Claudio Paul Spinelli (born 21 June 1997) is an Argentine footballer who plays as a forward for Campeonato Brasileiro Série A club Vasco da Gama.

==Club career==
In July 2018, he signed with Serie A Italian club Genoa, and on 14 August 2018, he was sent on a season-long loan to Serie B club Crotone.

He made his Serie B debut for Crotone on 26 August 2018 in a game against Cittadella as an 82nd-minute substitute for Davide Faraoni. He made his first start for Crotone on 20 October 2018 against Padova and scored his first goal in Italy in the 12th minute as Crotone won 2–1.

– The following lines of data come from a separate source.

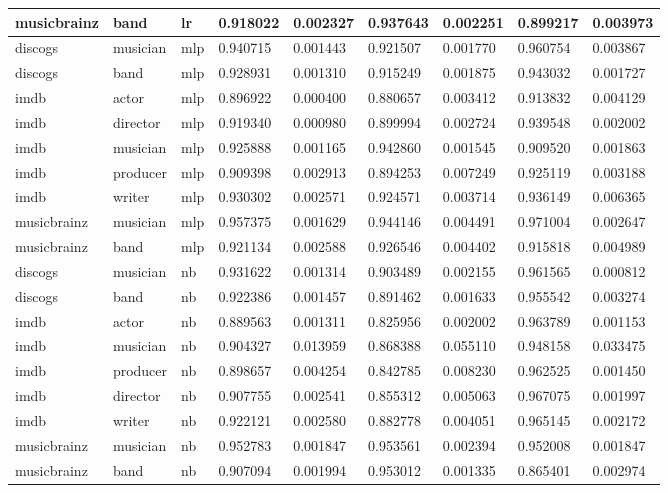 \documentclass[epsfig,a4paper,11pt,titlepage,twoside,openany]{book}
\begin{document}
\begin{longtable}{|l|l|l|l|l|l|l|l|l|}
musicbrainz & band     & lr    & 0.918022 & 0.002327 & 0.937643  & 0.002251 & 0.899217 & 0.003973 \\ \hline
discogs     & musician & mlp   & 0.940715 & 0.001443 & 0.921507  & 0.001770 & 0.960754 & 0.003867 \\
discogs     & band     & mlp   & 0.928931 & 0.001310 & 0.915249  & 0.001875 & 0.943032 & 0.001727 \\
imdb        & actor    & mlp   & 0.896922 & 0.000400 & 0.880657  & 0.003412 & 0.913832 & 0.004129 \\
imdb        & director & mlp   & 0.919340 & 0.000980 & 0.899994  & 0.002724 & 0.939548 & 0.002002 \\
imdb        & musician & mlp   & 0.925888 & 0.001165 & 0.942860  & 0.001545 & 0.909520 & 0.001863 \\
imdb        & producer & mlp   & 0.909398 & 0.002913 & 0.894253  & 0.007249 & 0.925119 & 0.003188 \\
imdb        & writer   & mlp   & 0.930302 & 0.002571 & 0.924571  & 0.003714 & 0.936149 & 0.006365 \\
musicbrainz & musician & mlp   & 0.957375 & 0.001629 & 0.944146  & 0.004491 & 0.971004 & 0.002647 \\ 
musicbrainz & band     & mlp   & 0.921134 & 0.002588 & 0.926546  & 0.004402 & 0.915818 & 0.004989 \\ \hline
discogs     & musician & nb    & 0.931622 & 0.001314 & 0.903489  & 0.002155 & 0.961565 & 0.000812 \\
discogs     & band     & nb    & 0.922386 & 0.001457 & 0.891462  & 0.001633 & 0.955542 & 0.003274 \\
imdb        & actor    & nb    & 0.889563 & 0.001311 & 0.825956  & 0.002002 & 0.963789 & 0.001153 \\
imdb        & musician & nb    & 0.904327 & 0.013959 & 0.868388  & 0.055110 & 0.948158 & 0.033475 \\
imdb        & producer & nb    & 0.898657 & 0.004254 & 0.842785  & 0.008230 & 0.962525 & 0.001450 \\
imdb        & director & nb    & 0.907755 & 0.002541 & 0.855312  & 0.005063 & 0.967075 & 0.001997 \\
imdb        & writer   & nb    & 0.922121 & 0.002580 & 0.882778  & 0.004051 & 0.965145 & 0.002172 \\
musicbrainz & musician & nb    & 0.952783 & 0.001847 & 0.953561  & 0.002394 & 0.952008 & 0.001847 \\
musicbrainz & band     & nb    & 0.907094 & 0.001994 & 0.953012  & 0.001335 & 0.865401 & 0.002974 \\ \hline

\end{longtable}
\end{document}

On 30 January 2019, Spinelli joined Argentine club Argentinos Juniors on loan until 30 June 2019. Spinelli scored his first goal for Argentinos Juniors on 5 March 2019 in a 4–1 victory over Douglas Haig in the Copa Argentina. Spinelli scored his second goal for Argentinos Juniors on 14 April 2019 in a 3–2 victory over Independiente in the Copa de la Superliga.

On 1 October 2020, Spinelli joined Slovenian side Koper on a season-long loan.

On 19 July 2021, he joined Oleksandriya in Ukraine.

On 17 March 2022, Spinelli signed with Lanús.